Speaking about his former bandmate Jimmy Page, he admitted missing him but explained that their long-standing relationship had its own unique dynamics. Despite their dissimilarities, they understood each other’s limits after being together for 14 years. Plant remained committed to his music and was enjoying his journey with his new band.

This forward-thinking approach also influenced Plant’s live performances. He began his solo career with a concert on August 26, 1983, in Illinois, where he notably refrained from playing any Led Zeppelin songs. This practice continued for five years, with only a couple of exceptions, before Plant started incorporating more Zeppelin-style elements into his music during the Now and Zen tour in 1988.
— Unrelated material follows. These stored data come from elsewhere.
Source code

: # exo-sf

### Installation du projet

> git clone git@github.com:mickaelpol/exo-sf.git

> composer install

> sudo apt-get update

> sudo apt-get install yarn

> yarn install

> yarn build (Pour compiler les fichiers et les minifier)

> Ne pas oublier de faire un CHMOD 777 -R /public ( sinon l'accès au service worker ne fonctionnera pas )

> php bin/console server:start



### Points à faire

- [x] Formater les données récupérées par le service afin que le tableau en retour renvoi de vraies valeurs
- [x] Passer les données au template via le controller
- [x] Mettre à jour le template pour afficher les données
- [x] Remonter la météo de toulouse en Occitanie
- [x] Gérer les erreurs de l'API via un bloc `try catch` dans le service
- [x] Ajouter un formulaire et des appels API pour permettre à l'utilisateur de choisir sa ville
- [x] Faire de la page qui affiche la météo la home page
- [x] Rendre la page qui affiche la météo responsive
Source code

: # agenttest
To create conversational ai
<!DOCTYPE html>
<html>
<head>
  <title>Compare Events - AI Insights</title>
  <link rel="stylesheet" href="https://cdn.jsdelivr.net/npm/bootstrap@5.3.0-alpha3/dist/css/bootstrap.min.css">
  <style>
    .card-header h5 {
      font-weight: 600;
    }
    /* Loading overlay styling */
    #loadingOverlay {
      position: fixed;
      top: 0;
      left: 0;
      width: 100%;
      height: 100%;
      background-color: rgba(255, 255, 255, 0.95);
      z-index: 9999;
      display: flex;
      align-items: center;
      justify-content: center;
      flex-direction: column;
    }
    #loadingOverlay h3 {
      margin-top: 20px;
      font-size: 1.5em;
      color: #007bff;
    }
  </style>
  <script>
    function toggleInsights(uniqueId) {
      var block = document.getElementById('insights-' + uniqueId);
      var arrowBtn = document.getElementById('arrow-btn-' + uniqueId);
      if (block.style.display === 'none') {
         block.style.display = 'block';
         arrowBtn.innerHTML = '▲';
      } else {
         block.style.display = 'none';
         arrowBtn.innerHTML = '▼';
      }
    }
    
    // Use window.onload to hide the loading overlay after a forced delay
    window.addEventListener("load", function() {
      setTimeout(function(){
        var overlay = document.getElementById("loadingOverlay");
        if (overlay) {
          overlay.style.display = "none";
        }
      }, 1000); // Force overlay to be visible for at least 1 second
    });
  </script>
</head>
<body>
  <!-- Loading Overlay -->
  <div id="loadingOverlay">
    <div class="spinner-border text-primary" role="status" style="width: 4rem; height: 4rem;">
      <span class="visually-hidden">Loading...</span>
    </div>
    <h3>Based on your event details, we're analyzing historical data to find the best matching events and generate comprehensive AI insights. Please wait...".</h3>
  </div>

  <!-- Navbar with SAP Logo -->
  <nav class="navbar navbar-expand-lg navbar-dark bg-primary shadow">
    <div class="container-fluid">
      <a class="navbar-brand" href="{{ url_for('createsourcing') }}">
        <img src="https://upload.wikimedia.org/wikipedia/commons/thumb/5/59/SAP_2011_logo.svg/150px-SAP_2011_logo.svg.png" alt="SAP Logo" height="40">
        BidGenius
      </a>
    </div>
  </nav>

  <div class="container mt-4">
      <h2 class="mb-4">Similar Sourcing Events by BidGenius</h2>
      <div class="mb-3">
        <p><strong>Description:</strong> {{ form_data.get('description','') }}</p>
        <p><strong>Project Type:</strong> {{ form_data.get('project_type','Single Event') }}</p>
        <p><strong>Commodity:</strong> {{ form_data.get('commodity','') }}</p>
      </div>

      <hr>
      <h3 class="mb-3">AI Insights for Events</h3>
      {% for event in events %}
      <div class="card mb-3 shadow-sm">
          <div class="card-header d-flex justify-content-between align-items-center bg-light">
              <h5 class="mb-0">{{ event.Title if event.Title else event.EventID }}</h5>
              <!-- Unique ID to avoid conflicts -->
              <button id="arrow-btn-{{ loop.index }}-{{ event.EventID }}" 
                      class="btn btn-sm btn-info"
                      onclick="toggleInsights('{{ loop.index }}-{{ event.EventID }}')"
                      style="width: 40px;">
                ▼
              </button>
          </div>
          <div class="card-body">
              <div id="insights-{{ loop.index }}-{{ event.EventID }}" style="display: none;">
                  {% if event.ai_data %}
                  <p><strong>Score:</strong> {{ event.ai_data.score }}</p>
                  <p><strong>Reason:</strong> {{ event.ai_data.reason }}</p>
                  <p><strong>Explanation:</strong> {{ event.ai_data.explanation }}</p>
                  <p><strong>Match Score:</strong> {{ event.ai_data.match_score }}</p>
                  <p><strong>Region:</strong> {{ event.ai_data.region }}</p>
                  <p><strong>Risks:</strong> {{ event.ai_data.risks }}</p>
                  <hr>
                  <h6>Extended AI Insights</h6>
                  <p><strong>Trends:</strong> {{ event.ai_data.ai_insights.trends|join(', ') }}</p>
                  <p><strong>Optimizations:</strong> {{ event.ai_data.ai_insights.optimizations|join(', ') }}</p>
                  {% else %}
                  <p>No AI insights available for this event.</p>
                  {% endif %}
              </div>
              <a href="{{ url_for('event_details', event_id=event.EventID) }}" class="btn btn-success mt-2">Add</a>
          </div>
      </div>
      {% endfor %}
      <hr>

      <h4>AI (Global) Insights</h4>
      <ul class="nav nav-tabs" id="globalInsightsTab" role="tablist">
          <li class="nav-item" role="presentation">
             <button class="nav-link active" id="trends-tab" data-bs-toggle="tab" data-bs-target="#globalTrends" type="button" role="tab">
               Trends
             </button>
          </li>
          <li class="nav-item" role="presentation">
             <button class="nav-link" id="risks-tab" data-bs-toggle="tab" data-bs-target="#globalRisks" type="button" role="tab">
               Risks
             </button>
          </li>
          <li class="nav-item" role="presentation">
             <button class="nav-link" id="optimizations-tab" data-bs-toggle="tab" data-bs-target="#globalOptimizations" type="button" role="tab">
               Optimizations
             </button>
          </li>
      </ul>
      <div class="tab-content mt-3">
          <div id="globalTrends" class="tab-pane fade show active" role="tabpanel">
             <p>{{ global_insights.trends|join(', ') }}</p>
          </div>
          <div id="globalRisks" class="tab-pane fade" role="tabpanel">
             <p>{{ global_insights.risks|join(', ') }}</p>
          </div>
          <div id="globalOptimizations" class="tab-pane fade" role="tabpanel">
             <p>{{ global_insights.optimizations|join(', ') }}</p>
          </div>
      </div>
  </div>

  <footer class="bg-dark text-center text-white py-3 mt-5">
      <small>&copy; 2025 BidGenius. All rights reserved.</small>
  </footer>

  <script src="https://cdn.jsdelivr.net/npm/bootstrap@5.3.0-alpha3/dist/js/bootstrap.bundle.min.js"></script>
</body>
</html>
Plant, at the time, stopped apologizing to himself for his past success and financial stability, focusing instead on enjoying his music and career. This change in perspective prompted him to reintroduce Led Zeppelin songs into his performances. He found singing them to be a rejuvenating experience, and it marked a turning point in his career.

In the years that followed, Plant’s reunions with his former bandmates were better received, and he continued to reinterpret Led Zeppelin songs during his solo shows. In a surprising moment during a concert in Reykjavík, Iceland, just before the COVID-19 pandemic, the extremely demanding opening track from 1970’s Led Zeppelin III is not exactly for the faint of heart, yet Plant made the impulsive decision to start playing “Immigrant Song.”

Plant subsequently admitted to the Los Angeles Times that “They’d never done it before. We just hit it, and bang — there it was. I thought, ‘Oh, I didn’t think I could still do that.'”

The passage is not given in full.